Adding random observations to sample to determine quality of sample via outlier detection

Maskofillusion · October 6, 2021, 11:12am

Hello,

I am slightly new to the forum so I hope the title is acceptable. I wanted to know if there is an existing technique or literature where you add random observations (which are generated randomly with constraints) to your sample (be it a survey on say car perceptions) and then run outlier techniques to see if the respective outlier techniques can detect those randomly added cases and not your original sample observations.

The reason I want to do this is that I know very little of the population and if people answered poorly in the survey, outlier techniques should not be able to differentiate better between real observations and “generated” observations.

I hope this is clear enough and someone can potentially link me to some sources or literature?

Thanks!

R_cubed · October 6, 2021, 4:57pm

You might want to look up on the rather extensive literature on robust statistics. To do this in a mathematically correct way, the experts in this area have typically used mixture distributions to model outliers – ie p(\mathcal{N},Var) + (1-p)(\mathcal{N}, 10 \times Var) as an example. Then you could run your outlier tests on this synthetic data set where you are certain of the parameter values. John Tukey, Frank Hampel and Peter Huber have done the foundational work in this area.

The other scenario is to use inference techniques that are not sensitive to outliers. Classical nonparametrics would fall into this category.

A Bayesian method would specify a prior probability on the the possible distributions outliers could come from.

Related thread:

Maskofillusion · October 7, 2021, 6:03pm

Thanks for the reply! I am aware of some robust statistical techniques which as you say will often be able to deal with influential outliers (those which specifically affect your model fit, standardized betas etc).

I have wanted to look at some semi parametric techniques but yes non parametric techniques remain valuable.

I know too little of priors to make use of Bayesian at this stage.

I think in general my lack of confidence is situated in the actual sample responses. I want to know how good those are. I can fit a model and see if I get results but that doesn’t answer my question regarding quality of sample. If they adhere to most assumptions required for parametric testing then it is just that - I am able to run certain techniques and yes in some cases prior literature or work should tell me what sort of relationships etc I should likely see.

However, I want to create scenarios where that sample is specifically constrained with false observations to see how well existing techniques can differentiate between actual sample and false sample. I understand that creating observations that are randomly generated values from the possible min and max per variable will lead to observations that could have been possible (i.e. they won’t be picked up by Mahalanobis or say robust Mahalanobis in the case where we know the suspected underlying distribution is not normal) so I do want some idea of proportions. Thinking about this as well I do wonder how much this “experiment” will end up testing the outlier technique more than actually “verifying” the sample. This is making me wonder if I should not look at split half reliability and other sort of techniques by which to rather gauge the sample in addition to Mahalanobis and other appropriate outlier techniques?

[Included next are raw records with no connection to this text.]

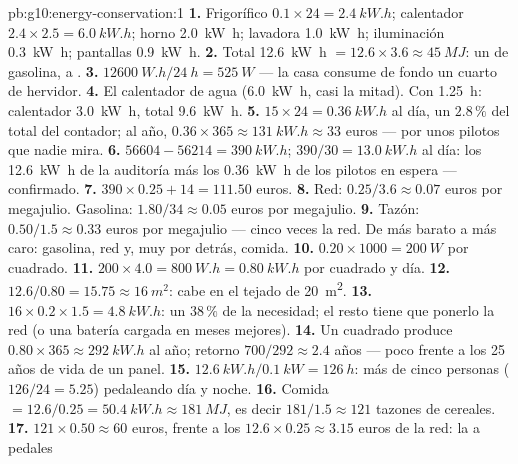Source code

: \begin{solution}{pb:g10:energy-conservation:1}
\textbf{1.} Frigorífico $0.1 \times 24 = \qty{2.4}{kW.h}$; calentador
$2.4 \times 2.5 = \qty{6.0}{kW.h}$; horno \qty{2.0}{kW.h}; lavadora
\qty{1.0}{kW.h}; iluminación \qty{0.3}{kW.h}; pantallas
\qty{0.9}{kW.h}.
\textbf{2.} Total \qty{12.6}{kW.h} $= 12.6 \times 3.6 \approx
\qty{45}{MJ}$: un  de gasolina,  a .
\textbf{3.} $\qty{12600}{W.h}/\qty{24}{h} = \qty{525}{W}$ --- la casa
consume de fondo un cuarto de hervidor.
\textbf{4.} El calentador de agua (\qty{6.0}{kW.h}, casi la mitad). Con
\qty{1.25}{h}: calentador \qty{3.0}{kW.h}, total \qty{9.6}{kW.h}.
\textbf{5.} $15 \times 24 = \qty{0.36}{kW.h}$ al día, un $2.8\,\%$ del
total del contador; al año,
$0.36 \times 365 \approx \qty{131}{kW.h} \approx 33$ euros --- por unos
pilotos que nadie mira.
\textbf{6.} $56604 - 56214 = \qty{390}{kW.h}$;
$390/30 = \qty{13.0}{kW.h}$ al día: los \qty{12.6}{kW.h} de la
auditoría más los \qty{0.36}{kW.h} de los pilotos en espera ---
confirmado.
\textbf{7.} $390 \times 0.25 + 14 = 111.50$ euros.
\textbf{8.} Red: $0.25/3.6 \approx 0.07$ euros por megajulio.
Gasolina: $1.80/34 \approx 0.05$ euros por megajulio.
\textbf{9.} Tazón: $0.50/1.5 \approx 0.33$ euros por megajulio ---
cinco veces la red. De más barato a más caro: gasolina, red y, muy por
detrás, comida.
\textbf{10.} $0.20 \times 1000 = \qty{200}{W}$ por  cuadrado.
\textbf{11.} $200 \times 4.0 = \qty{800}{W.h} = \qty{0.80}{kW.h}$ por
 cuadrado y día.
\textbf{12.} $12.6/0.80 = 15.75 \approx \qty{16}{m^2}$: cabe en el
tejado de \qty{20}{m^2}.
\textbf{13.} $16 \times 0.2 \times 1.5 = \qty{4.8}{kW.h}$: un $38\,\%$ de
la necesidad; el resto tiene que ponerlo la red (o una batería cargada
en meses mejores).
\textbf{14.} Un  cuadrado produce
$0.80 \times 365 \approx \qty{292}{kW.h}$ al año; retorno
$700/292 \approx 2.4$ años --- poco frente a los 25 años de vida de un
panel.
\textbf{15.} $\qty{12.6}{kW.h}/\qty{0.1}{kW} = \qty{126}{h}$: más de
cinco personas ($126/24 = 5.25$) pedaleando día y noche.
\textbf{16.} Comida $= 12.6/0.25 = \qty{50.4}{kW.h} \approx
\qty{181}{MJ}$, es decir $181/1.5 \approx 121$ tazones de cereales.
\textbf{17.} $121 \times 0.50 \approx 60$ euros, frente a los
$12.6 \times 0.25 \approx 3.15$ euros de la red: la  a pedales

\end{solution}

R_cubed · October 8, 2021, 4:08pm

This is just a thought, but if you have an idea of what the distribution of erroneous data looks like, and have a model of what valid data looks like, can’t you use likelihood methods to assess the validity of your sample ie \frac{p(\Theta_{valid} | X=x)}{p(\Theta_{error}| X=x)}?

The likelihood is the data based complement to a Bayesian prior. So even if you don’t exactly know what your prior is, you might know that this LR would move a skeptical prior to a position of modest advocacy.

Applying this could be somewhat computationally complex, though.

f2harrell · October 8, 2021, 8:51pm

When the variable in question is the dependent variable, semiparametric ordinal models are hard to beat, whether Bayesian or frequentist.